SOURCE DATA ->
☆ ☆ ☆
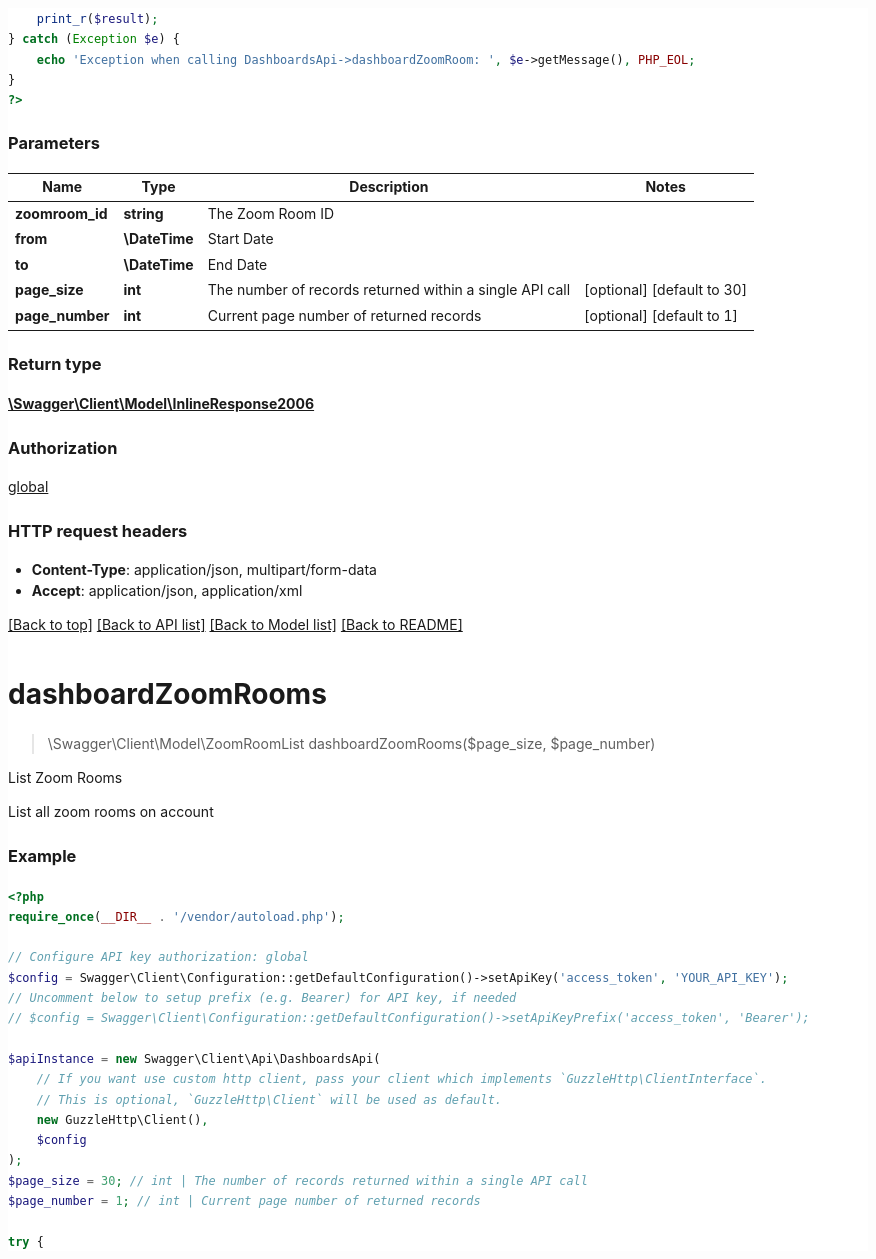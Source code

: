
 ```php
    print_r($result);
} catch (Exception $e) {
    echo 'Exception when calling DashboardsApi->dashboardZoomRoom: ', $e->getMessage(), PHP_EOL;
}
?>
```

### Parameters

Name | Type | Description  | Notes
------------- | ------------- | ------------- | -------------
 **zoomroom_id** | **string**| The Zoom Room ID |
 **from** | **\DateTime**| Start Date |
 **to** | **\DateTime**| End Date |
 **page_size** | **int**| The number of records returned within a single API call | [optional] [default to 30]
 **page_number** | **int**| Current page number of returned records | [optional] [default to 1]

### Return type

[**\Swagger\Client\Model\InlineResponse2006**](../Model/InlineResponse2006.md)

### Authorization

[global](../../README.md#global)

### HTTP request headers

 - **Content-Type**: application/json, multipart/form-data
 - **Accept**: application/json, application/xml

[[Back to top]](#) [[Back to API list]](../../README.md#documentation-for-api-endpoints) [[Back to Model list]](../../README.md#documentation-for-models) [[Back to README]](../../README.md)

# **dashboardZoomRooms**
> \Swagger\Client\Model\ZoomRoomList dashboardZoomRooms($page_size, $page_number)

List Zoom Rooms

List all zoom rooms on account

### Example
```php
<?php
require_once(__DIR__ . '/vendor/autoload.php');

// Configure API key authorization: global
$config = Swagger\Client\Configuration::getDefaultConfiguration()->setApiKey('access_token', 'YOUR_API_KEY');
// Uncomment below to setup prefix (e.g. Bearer) for API key, if needed
// $config = Swagger\Client\Configuration::getDefaultConfiguration()->setApiKeyPrefix('access_token', 'Bearer');

$apiInstance = new Swagger\Client\Api\DashboardsApi(
    // If you want use custom http client, pass your client which implements `GuzzleHttp\ClientInterface`.
    // This is optional, `GuzzleHttp\Client` will be used as default.
    new GuzzleHttp\Client(),
    $config
);
$page_size = 30; // int | The number of records returned within a single API call
$page_number = 1; // int | Current page number of returned records

try {
```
☆ ☆ ☆
WHAT IS REQUIRED -> All lines of the listing must be given again exactly, excluding the pictures.

THE ANSWER ->
Source code

:
 ```php
    print_r($result);
} catch (Exception $e) {
    echo 'Exception when calling DashboardsApi->dashboardZoomRoom: ', $e->getMessage(), PHP_EOL;
}
?>
```

### Parameters

Name | Type | Description  | Notes
------------- | ------------- | ------------- | -------------
 **zoomroom_id** | **string**| The Zoom Room ID |
 **from** | **\DateTime**| Start Date |
 **to** | **\DateTime**| End Date |
 **page_size** | **int**| The number of records returned within a single API call | [optional] [default to 30]
 **page_number** | **int**| Current page number of returned records | [optional] [default to 1]

### Return type

[**\Swagger\Client\Model\InlineResponse2006**](../Model/InlineResponse2006.md)

### Authorization

[global](../../README.md#global)

### HTTP request headers

 - **Content-Type**: application/json, multipart/form-data
 - **Accept**: application/json, application/xml

[[Back to top]](#) [[Back to API list]](../../README.md#documentation-for-api-endpoints) [[Back to Model list]](../../README.md#documentation-for-models) [[Back to README]](../../README.md)

# **dashboardZoomRooms**
> \Swagger\Client\Model\ZoomRoomList dashboardZoomRooms($page_size, $page_number)

List Zoom Rooms

List all zoom rooms on account

### Example
```php
<?php
require_once(__DIR__ . '/vendor/autoload.php');

// Configure API key authorization: global
$config = Swagger\Client\Configuration::getDefaultConfiguration()->setApiKey('access_token', 'YOUR_API_KEY');
// Uncomment below to setup prefix (e.g. Bearer) for API key, if needed
// $config = Swagger\Client\Configuration::getDefaultConfiguration()->setApiKeyPrefix('access_token', 'Bearer');

$apiInstance = new Swagger\Client\Api\DashboardsApi(
    // If you want use custom http client, pass your client which implements `GuzzleHttp\ClientInterface`.
    // This is optional, `GuzzleHttp\Client` will be used as default.
    new GuzzleHttp\Client(),
    $config
);
$page_size = 30; // int | The number of records returned within a single API call
$page_number = 1; // int | Current page number of returned records

try {
```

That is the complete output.